Inuit man wearing traditional eiderdown parka |
With the use of Google Maps technology, Dr. Heath has taught the locals how to gather and share real-time information along the coast. That information is timely and useful for dissemination, to alert hunters. Above all, it is increasingly critical to disseminate the information gleaned about weather and environment conditions to alert people planning to travel on the sea ice. Knowing the condition of the sea ice can avert tragedies.
While the indigenous residents are making use of that information they are also now reinvigorating an earlier eiderdown industry. In the town of Sanikiluaq an existing eider factory has begun buying up eiderdown that has been collected by Inuit families from the proliferation of nests nearby the town, built by the birds. The two are interrelated, since the birds are affected by ice conditions, and in turn the Inuit are affected by any deleterious effects on the birds which they rely upon.
The large seabirds nest in immense numbers in the Belcher Islands. The female duck plucks down from her breast to line her nest which will contain the eggs she lays. Down collectors pluck down from the nests before the eggs have hatched, taking care to take only a portion of the fluff. The down that is collected makes its way to the factory, is cleaned, sterilized and sewn into parkas and duvets. One nest is capable of producing 70 grams of eiderdown.
Photo from Sanikiluaq Hamlet website |
And eiderdown just happens to represent the warmest, most durable insulation produced by nature. Iceland produces most of the world's eiderdown production, estimated at four tonnes. Its relative rarity accounts for its sky-high price. Uncleaned down brings in $330 a kilogram with finished duvets priced at up to $10,000. The hamlet located on Flaherty Island, the southeast corner of Hudson Bay, plans to sell cleaned down to manufacturers in Europe, along with parkas and duvets sewn traditionally by local women.

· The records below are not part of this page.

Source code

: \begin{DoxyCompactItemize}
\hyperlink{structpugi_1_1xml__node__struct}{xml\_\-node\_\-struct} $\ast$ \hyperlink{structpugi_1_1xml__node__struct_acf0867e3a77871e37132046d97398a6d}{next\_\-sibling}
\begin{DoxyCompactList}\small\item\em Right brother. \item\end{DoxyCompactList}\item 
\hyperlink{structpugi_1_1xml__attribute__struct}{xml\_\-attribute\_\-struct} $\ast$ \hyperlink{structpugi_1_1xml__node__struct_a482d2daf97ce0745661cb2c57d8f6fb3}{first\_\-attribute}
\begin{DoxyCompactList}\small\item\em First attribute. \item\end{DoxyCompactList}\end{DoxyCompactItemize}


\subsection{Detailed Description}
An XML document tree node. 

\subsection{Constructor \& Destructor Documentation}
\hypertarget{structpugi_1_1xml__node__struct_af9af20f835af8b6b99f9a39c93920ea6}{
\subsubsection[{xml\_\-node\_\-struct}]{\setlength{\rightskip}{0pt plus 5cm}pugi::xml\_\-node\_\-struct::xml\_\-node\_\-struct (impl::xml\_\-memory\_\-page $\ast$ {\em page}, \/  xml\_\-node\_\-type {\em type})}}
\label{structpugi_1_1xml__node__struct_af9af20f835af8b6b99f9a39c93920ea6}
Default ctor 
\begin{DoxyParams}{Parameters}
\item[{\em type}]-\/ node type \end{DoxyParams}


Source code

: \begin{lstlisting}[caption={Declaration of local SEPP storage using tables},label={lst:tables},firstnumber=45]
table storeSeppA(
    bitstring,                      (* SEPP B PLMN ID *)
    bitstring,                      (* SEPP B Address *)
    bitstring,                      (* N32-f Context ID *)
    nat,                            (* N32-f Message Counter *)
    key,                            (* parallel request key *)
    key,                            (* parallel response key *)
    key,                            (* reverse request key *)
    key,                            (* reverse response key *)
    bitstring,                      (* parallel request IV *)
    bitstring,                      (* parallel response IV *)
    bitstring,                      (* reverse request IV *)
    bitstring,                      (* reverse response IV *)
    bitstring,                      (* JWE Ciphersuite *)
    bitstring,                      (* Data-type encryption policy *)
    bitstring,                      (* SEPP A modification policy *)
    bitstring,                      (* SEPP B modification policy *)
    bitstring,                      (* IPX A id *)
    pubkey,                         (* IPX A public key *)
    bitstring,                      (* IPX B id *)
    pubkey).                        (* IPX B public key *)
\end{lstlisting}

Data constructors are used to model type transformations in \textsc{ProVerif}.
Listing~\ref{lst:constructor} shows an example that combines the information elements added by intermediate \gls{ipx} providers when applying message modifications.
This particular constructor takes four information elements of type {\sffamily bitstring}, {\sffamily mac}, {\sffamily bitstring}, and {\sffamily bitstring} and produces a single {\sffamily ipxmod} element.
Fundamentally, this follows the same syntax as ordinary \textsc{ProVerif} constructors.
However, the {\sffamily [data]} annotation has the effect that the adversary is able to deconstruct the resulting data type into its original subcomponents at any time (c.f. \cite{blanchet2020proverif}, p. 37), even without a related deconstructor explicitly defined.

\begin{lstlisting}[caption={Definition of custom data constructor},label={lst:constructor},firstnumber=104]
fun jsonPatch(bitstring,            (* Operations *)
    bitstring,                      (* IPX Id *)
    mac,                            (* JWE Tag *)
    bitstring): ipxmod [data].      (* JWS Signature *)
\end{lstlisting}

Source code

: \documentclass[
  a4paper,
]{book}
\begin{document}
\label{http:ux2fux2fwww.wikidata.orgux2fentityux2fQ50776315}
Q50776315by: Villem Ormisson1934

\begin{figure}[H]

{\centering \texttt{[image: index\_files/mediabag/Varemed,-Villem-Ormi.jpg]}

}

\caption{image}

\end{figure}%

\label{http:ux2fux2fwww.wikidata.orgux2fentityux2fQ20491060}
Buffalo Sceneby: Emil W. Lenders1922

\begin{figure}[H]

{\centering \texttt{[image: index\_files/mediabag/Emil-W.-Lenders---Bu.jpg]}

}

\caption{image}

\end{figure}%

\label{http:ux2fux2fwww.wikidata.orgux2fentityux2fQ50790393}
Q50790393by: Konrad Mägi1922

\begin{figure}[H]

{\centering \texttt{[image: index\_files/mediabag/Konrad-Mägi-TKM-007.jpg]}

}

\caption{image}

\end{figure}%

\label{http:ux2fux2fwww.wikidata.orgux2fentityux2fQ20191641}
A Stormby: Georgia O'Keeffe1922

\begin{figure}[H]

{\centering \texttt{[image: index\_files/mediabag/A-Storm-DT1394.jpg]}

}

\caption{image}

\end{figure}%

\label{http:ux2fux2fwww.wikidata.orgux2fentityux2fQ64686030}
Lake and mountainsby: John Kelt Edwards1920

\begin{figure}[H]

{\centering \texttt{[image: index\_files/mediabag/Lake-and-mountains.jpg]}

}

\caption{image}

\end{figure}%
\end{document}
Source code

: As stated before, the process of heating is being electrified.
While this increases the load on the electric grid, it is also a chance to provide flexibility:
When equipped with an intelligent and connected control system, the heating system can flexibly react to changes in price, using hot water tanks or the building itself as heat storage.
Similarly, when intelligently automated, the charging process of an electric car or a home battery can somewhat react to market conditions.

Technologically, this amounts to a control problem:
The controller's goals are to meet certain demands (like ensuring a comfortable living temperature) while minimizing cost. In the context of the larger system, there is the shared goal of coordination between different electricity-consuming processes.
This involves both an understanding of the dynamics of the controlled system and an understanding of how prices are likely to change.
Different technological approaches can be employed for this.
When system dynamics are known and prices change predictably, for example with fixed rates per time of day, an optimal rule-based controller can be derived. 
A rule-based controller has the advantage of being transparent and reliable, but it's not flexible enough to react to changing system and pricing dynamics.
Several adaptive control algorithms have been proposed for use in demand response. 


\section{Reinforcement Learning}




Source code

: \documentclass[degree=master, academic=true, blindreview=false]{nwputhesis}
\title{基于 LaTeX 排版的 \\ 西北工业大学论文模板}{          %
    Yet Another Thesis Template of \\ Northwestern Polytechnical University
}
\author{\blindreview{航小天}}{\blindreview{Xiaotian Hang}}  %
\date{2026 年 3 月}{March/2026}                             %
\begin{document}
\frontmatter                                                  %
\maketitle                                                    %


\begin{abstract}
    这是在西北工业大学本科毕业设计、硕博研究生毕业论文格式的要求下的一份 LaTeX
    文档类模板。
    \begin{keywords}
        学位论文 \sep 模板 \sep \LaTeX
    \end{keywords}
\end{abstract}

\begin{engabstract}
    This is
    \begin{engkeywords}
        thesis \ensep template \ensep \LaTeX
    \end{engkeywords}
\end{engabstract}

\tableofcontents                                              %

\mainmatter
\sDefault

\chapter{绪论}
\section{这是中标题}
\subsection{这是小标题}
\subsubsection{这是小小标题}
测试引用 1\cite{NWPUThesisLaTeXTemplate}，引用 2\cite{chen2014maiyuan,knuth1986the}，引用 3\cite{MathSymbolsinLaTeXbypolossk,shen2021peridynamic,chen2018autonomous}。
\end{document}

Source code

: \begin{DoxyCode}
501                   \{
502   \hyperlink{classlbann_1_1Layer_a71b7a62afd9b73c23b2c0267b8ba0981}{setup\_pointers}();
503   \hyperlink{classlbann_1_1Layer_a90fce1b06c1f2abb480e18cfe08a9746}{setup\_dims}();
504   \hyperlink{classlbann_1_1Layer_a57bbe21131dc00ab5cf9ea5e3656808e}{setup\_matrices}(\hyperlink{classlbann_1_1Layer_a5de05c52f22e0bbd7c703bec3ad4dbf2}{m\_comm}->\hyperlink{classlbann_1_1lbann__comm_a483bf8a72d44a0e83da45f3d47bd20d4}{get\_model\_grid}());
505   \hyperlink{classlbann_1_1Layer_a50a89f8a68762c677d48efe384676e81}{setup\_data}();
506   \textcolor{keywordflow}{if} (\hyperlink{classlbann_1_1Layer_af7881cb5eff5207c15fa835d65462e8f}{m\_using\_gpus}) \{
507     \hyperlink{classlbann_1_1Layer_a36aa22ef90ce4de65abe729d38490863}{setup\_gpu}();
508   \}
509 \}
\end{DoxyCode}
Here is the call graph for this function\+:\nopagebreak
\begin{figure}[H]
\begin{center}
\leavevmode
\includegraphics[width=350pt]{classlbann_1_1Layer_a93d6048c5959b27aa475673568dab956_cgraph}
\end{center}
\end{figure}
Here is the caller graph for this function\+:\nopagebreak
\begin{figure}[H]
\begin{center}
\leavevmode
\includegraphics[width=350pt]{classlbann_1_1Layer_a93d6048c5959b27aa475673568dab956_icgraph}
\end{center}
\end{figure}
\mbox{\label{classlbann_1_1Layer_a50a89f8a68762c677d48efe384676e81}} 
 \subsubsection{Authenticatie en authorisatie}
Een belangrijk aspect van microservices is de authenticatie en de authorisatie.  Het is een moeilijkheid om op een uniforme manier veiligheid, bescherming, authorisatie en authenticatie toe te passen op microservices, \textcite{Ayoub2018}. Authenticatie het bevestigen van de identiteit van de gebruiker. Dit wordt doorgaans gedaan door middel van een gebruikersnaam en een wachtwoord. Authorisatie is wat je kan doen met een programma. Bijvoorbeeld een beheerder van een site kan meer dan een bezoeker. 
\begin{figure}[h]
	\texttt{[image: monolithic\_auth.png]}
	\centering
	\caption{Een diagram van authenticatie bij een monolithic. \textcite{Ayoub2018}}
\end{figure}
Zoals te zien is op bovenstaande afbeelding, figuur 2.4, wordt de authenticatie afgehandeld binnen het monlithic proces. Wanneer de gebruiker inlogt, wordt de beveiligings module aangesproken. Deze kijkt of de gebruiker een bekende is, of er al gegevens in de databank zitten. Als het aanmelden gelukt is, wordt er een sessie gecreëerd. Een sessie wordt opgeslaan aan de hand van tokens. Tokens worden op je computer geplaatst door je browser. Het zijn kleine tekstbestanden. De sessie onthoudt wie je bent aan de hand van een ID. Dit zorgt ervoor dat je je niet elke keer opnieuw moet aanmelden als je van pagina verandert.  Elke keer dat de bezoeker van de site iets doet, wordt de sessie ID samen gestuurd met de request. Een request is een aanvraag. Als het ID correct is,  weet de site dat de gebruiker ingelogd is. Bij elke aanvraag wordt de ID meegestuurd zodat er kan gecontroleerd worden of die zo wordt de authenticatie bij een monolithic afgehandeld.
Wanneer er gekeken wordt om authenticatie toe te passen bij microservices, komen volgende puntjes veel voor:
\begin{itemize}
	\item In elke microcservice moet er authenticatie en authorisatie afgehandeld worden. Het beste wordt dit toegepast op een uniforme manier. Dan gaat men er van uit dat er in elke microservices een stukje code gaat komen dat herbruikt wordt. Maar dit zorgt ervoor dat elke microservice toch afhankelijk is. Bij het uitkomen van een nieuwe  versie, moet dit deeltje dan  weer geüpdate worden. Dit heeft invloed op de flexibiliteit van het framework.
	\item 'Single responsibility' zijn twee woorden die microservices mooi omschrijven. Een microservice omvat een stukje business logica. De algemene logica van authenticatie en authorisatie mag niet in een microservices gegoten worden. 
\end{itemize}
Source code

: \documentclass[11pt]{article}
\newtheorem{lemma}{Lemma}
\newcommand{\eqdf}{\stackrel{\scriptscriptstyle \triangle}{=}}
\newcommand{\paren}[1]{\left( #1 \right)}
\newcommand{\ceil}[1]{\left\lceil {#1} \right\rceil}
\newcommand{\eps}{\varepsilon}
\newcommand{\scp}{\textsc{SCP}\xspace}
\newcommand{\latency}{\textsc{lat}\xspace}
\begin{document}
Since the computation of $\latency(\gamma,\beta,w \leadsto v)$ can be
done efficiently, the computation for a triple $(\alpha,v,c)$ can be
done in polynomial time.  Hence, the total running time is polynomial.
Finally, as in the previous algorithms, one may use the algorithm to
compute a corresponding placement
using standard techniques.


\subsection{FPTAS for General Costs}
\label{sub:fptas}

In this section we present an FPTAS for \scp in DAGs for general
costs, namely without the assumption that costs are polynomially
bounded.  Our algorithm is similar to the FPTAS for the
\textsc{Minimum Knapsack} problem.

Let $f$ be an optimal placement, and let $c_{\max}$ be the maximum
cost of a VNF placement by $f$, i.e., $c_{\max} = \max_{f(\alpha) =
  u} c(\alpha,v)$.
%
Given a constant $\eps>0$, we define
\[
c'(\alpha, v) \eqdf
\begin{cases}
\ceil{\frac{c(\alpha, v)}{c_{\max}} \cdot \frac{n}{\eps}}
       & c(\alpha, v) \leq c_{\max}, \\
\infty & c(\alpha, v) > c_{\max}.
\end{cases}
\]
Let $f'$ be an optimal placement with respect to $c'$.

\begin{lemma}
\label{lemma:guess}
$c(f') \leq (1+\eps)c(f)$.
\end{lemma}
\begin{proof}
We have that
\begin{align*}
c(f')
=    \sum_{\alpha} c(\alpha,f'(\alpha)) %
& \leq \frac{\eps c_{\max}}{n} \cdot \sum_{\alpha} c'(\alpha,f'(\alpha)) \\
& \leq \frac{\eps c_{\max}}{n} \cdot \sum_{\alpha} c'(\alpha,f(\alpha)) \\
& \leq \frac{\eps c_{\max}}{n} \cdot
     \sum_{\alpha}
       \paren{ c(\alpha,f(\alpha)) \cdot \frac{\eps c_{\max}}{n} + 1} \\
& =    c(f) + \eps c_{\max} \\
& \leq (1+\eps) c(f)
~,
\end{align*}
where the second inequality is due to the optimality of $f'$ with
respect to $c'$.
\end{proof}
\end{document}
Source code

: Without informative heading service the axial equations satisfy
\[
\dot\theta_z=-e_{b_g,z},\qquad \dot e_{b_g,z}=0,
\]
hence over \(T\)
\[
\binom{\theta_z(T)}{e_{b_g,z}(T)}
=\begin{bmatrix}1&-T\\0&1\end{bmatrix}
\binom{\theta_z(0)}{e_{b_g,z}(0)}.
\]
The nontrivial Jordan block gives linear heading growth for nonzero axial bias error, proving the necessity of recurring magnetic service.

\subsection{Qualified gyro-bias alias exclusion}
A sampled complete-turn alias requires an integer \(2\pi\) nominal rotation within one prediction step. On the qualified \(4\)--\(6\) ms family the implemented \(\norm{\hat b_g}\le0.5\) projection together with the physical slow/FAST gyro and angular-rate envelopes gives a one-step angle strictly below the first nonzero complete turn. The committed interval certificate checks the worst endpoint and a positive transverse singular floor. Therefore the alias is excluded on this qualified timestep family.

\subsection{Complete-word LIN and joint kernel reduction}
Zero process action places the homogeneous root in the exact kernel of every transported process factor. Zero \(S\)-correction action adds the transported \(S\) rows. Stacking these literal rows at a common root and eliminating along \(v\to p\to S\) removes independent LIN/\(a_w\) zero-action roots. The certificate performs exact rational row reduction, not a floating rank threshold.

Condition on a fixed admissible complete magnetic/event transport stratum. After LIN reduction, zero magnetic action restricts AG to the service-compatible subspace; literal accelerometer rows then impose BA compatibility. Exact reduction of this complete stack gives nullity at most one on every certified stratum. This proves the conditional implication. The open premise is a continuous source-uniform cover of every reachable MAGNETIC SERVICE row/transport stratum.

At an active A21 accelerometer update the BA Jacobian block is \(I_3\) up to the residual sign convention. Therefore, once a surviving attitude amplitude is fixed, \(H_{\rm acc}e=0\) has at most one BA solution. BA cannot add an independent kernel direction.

Belcher Islands Designs operates the eiderdown factory. The plant is forecasted to break even by its second year of operation and is expected to produce a $200,000 profit by its third operating year. To run the operation, fifteen full-time jobs will be created. People skilled traditionally are the fulcrum of the enterprise. The down sterilizers and the eight industrial sewing machines were imported into the community.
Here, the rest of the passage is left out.